Little Smalltalk Version 4 Distribution
Little Smalltalk, version 4.0
Timothy A. Budd, budd@cs.orst.edu
Oregon State University
I first started developing Little Smalltalk back in 1984, and to tell the
truth hadn't touched it for several years now. However, when I attended
OOPSLA in Portland a few months ago, several things struck me
- Addison-Wesley was still selling my book ``A Little Smalltalk''
(despite it being many years old now and very very dated), and people were
still buying it (don't ask my why).
- There was a heck of a lot of interest in Smalltalk on the vendor floor.
- People kept asking me about Little Smalltalk.
These things combined to make me think perhaps I should
revisit Little Smalltalk. It my spare time since then I've been
updating the system, and this is the result.
What Little Smalltalk is, and more importantly, what it isn't
First and foremost, let me say at the beginning in as LOUD
a voice as I can that Little Smalltalk is NOT a
smalltalk-80 system. If you want a real
Smalltalk system go buy one from ParcPlace, Digitalk, IBM, or whomever.
Little Smalltalk is a sort of fun experiment in building a minimal
smalltalk system. The source code for the interpreter is less than 1800
lines of code. The image consists of less than 4000 objects. It runs
in almost no memory. In short, it's small, it's reasonably fast, it's easy
to understand, and easy to modify.
As you might expect, in order to get Smalltalk to run in something this
small, I've had to make lots of changes. Here are the most notable:
- No graphics.
- The user interface is a more conventional real-eval-print loop (like
most Lisp systems), not a browser. (But it is all written in
Smalltalk itself, so you can modify it if you wish).

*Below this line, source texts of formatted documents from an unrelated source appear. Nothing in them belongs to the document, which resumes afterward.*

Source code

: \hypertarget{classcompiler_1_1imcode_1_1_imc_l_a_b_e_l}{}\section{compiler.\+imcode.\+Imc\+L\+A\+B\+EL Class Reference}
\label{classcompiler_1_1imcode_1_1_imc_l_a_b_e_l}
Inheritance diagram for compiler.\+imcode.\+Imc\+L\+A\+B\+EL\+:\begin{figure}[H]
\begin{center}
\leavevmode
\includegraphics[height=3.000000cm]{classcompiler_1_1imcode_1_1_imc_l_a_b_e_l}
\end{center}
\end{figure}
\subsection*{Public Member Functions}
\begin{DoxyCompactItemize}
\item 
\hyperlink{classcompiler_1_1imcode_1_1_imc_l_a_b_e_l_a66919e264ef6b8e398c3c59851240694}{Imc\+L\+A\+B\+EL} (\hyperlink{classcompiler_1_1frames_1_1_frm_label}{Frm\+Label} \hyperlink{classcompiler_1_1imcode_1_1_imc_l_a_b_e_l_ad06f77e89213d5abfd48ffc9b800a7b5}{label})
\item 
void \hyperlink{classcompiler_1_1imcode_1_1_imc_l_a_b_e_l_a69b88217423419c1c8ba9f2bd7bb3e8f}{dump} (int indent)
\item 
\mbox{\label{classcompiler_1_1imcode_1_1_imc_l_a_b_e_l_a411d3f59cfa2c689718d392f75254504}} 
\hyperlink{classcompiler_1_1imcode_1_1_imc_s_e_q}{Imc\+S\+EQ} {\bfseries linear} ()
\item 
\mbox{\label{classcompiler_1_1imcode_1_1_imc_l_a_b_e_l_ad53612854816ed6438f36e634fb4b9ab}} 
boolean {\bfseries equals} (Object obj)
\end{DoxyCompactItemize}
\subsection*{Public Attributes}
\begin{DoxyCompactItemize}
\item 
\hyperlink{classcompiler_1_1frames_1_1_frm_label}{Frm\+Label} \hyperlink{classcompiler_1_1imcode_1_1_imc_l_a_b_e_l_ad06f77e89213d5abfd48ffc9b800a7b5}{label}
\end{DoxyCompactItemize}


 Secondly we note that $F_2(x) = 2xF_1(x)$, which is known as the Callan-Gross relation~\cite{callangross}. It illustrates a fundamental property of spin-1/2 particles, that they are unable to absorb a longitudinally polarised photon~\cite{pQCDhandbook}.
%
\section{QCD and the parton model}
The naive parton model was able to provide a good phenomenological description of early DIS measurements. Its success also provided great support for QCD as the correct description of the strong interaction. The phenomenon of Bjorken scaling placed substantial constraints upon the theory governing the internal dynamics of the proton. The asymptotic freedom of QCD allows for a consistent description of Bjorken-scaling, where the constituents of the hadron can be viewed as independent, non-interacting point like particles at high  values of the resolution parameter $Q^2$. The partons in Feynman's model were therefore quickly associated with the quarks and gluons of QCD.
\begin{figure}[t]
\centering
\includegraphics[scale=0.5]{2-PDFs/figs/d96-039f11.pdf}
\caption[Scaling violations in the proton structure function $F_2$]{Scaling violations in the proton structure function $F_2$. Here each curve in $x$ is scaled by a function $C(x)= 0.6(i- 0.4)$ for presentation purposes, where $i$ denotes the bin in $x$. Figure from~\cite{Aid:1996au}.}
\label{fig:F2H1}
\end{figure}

- Primitives and cascades are handled as they were in earlier Little
Smalltalk systems, which is not how they are handed in Smalltalk-80.
- The standard class hierarchy differs considerably from Smalltalk-80.
- My basic collections are List, Tree,
Dictionary, Array and String
- The only numbers in the standard image are large and small integers
(adding fractions and floats might be an interesting exercise, however).
Obtaining the system
Anyway, if after this you still want to play with the system,
here are the details. You can ftp from
ftp.cs.orst.edu.
The file
you are reading is found in
/users/b/budd/little
on that system, and the
file names I'm going to mention in a moment are found in that directory.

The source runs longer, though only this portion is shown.